A lack of proactivity in one matched by over-zealousness, if not aggression, in the other. It’s right as police reps have said that it’s easy to criticise from your armchair. But neither the policing of Rangers fans celebrating the title win in Glasgow nor the handling of a vigil for Sarah Everard in London was a good look for the service and both caused concern for many who’d routinely consider themselves steadfast supporters of the boys in blue.
It’s hard to fathom why there wasn’t greater awareness of what might happen at the football and why, when the results came up, earlier action wasn’t taken. Warnings to stay home should have been demanded from the club before the game, not promises made for the next Old Firm one. Likewise as match commanders spot troublemakers at games, some early interception should surely have been made, as folk began to gather.

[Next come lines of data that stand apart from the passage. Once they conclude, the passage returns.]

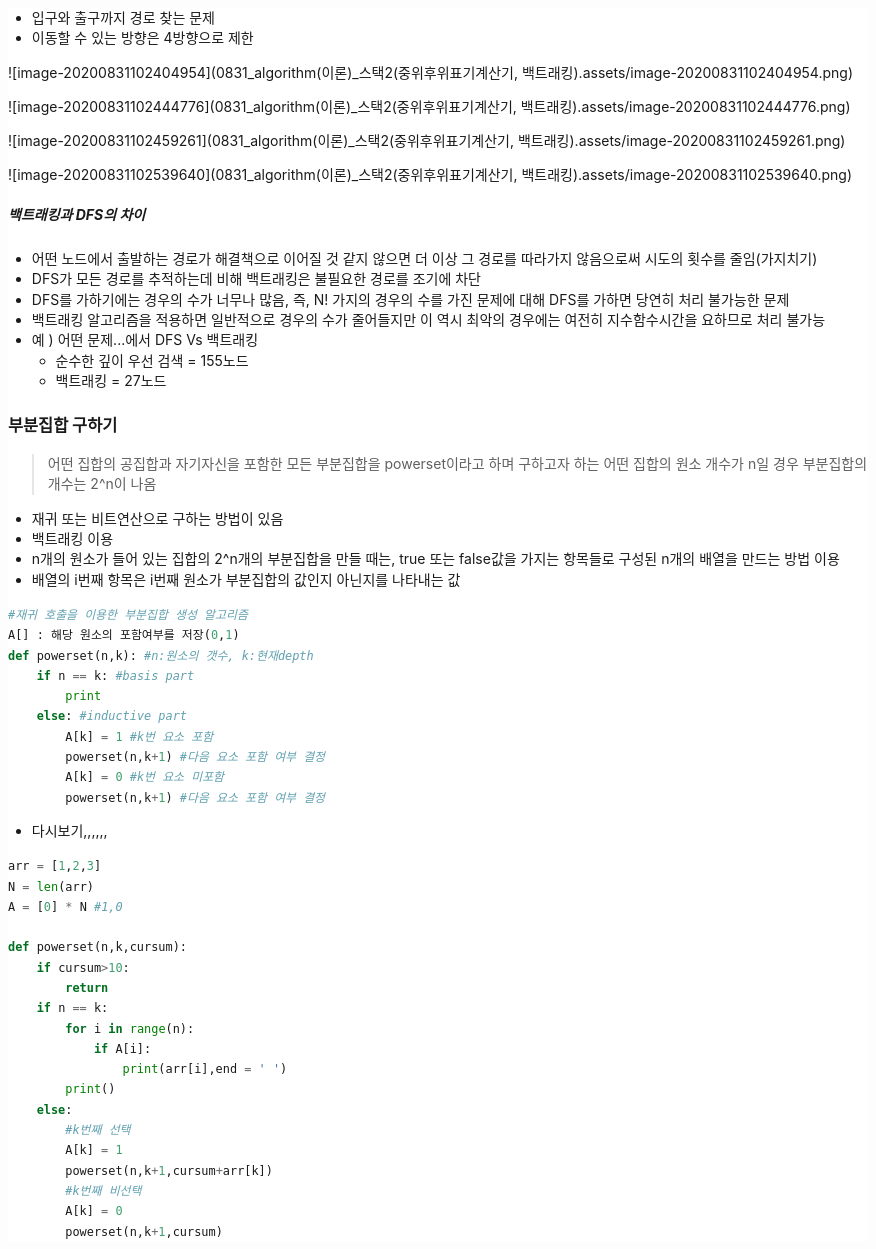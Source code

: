 - 입구와 출구까지 경로 찾는 문제
- 이동할 수 있는 방향은 4방향으로 제한

![image-20200831102404954](0831_algorithm(이론)_스택2(중위후위표기계산기, 백트래킹).assets/image-20200831102404954.png)

![image-20200831102444776](0831_algorithm(이론)_스택2(중위후위표기계산기, 백트래킹).assets/image-20200831102444776.png)

![image-20200831102459261](0831_algorithm(이론)_스택2(중위후위표기계산기, 백트래킹).assets/image-20200831102459261.png)

![image-20200831102539640](0831_algorithm(이론)_스택2(중위후위표기계산기, 백트래킹).assets/image-20200831102539640.png)

##### 백트래킹과 DFS의 차이

- 어떤 노드에서 출발하는 경로가 해결책으로 이어질 것 같지 않으면 더 이상 그 경로를 따라가지 않음으로써 시도의 횟수를 줄임(가지치기)
- DFS가 모든 경로를 추적하는데 비해 백트래킹은 불필요한 경로를 조기에 차단
- DFS를 가하기에는 경우의 수가 너무나 많음, 즉, N! 가지의 경우의 수를 가진 문제에 대해 DFS를 가하면 당연히 처리 불가능한 문제
- 백트래킹 알고리즘을 적용하면 일반적으로 경우의 수가 줄어들지만 이 역시 최악의 경우에는 여전히 지수함수시간을 요하므로 처리 불가능
- 예 ) 어떤 문제...에서 DFS Vs 백트래킹
  - 순수한 깊이 우선 검색 = 155노드
  - 백트래킹 = 27노드



### 부분집합 구하기

> 어떤 집합의 공집합과 자기자신을 포함한 모든 부분집합을 powerset이라고 하며 구하고자 하는 어떤 집합의 원소 개수가 n일 경우 부분집합의 개수는 2^n이 나옴

- 재귀 또는 비트연산으로 구하는 방법이 있음
- 백트래킹 이용
- n개의 원소가 들어 있는 집합의 2^n개의 부분집합을 만들 때는, true 또는 false값을 가지는 항목들로 구성된 n개의 배열을 만드는 방법 이용
- 배열의 i번째 항목은 i번째 원소가 부분집합의 값인지 아닌지를 나타내는 값

```python
#재귀 호출을 이용한 부분집합 생성 알고리즘
A[] : 해당 원소의 포함여부를 저장(0,1)
def powerset(n,k): #n:원소의 갯수, k:현재depth
    if n == k: #basis part
        print
    else: #inductive part
        A[k] = 1 #k번 요소 포함
        powerset(n,k+1) #다음 요소 포함 여부 결정
        A[k] = 0 #k번 요소 미포함
        powerset(n,k+1) #다음 요소 포함 여부 결정
```

- 다시보기,,,,,,

```python
arr = [1,2,3]
N = len(arr)
A = [0] * N #1,0

def powerset(n,k,cursum):
    if cursum>10:
        return
    if n == k:
        for i in range(n):
            if A[i]:
                print(arr[i],end = ' ')
        print()
    else:
        #k번째 선택
        A[k] = 1
        powerset(n,k+1,cursum+arr[k])
        #k번째 비선택
        A[k] = 0
        powerset(n,k+1,cursum)
```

Marshalling the crowd thereafter to channel it made sense to avoid dispersal and mini riots breaking out across the city. But interceding in some instances may still have been possible.
Moreover, where’s the promise to track them down and hold them to account? George Square’s not a remote part of the country and surely surveillance evidence’s available. So that’s what Police Scotland need to answer for and should do now.
As for the Metropolitan Police, it was in many ways the opposite. There was no need to channel the crowd and a more relaxed view could have been taken.
For sure, there may have been some hoodlums there intent on trouble. But they were a small minority and were the ones to “kettle” as the tactic of surrounding’s termed, not frightened women who should simply have been left alone. That’s not condoning the risk with coronavirus but accepting reality, nevermind acknowledging that “kettling” is far from pleasant and was entirely inappropriate.
The Met need to remember it’s policing by consent and you alienate those you serve at your peril.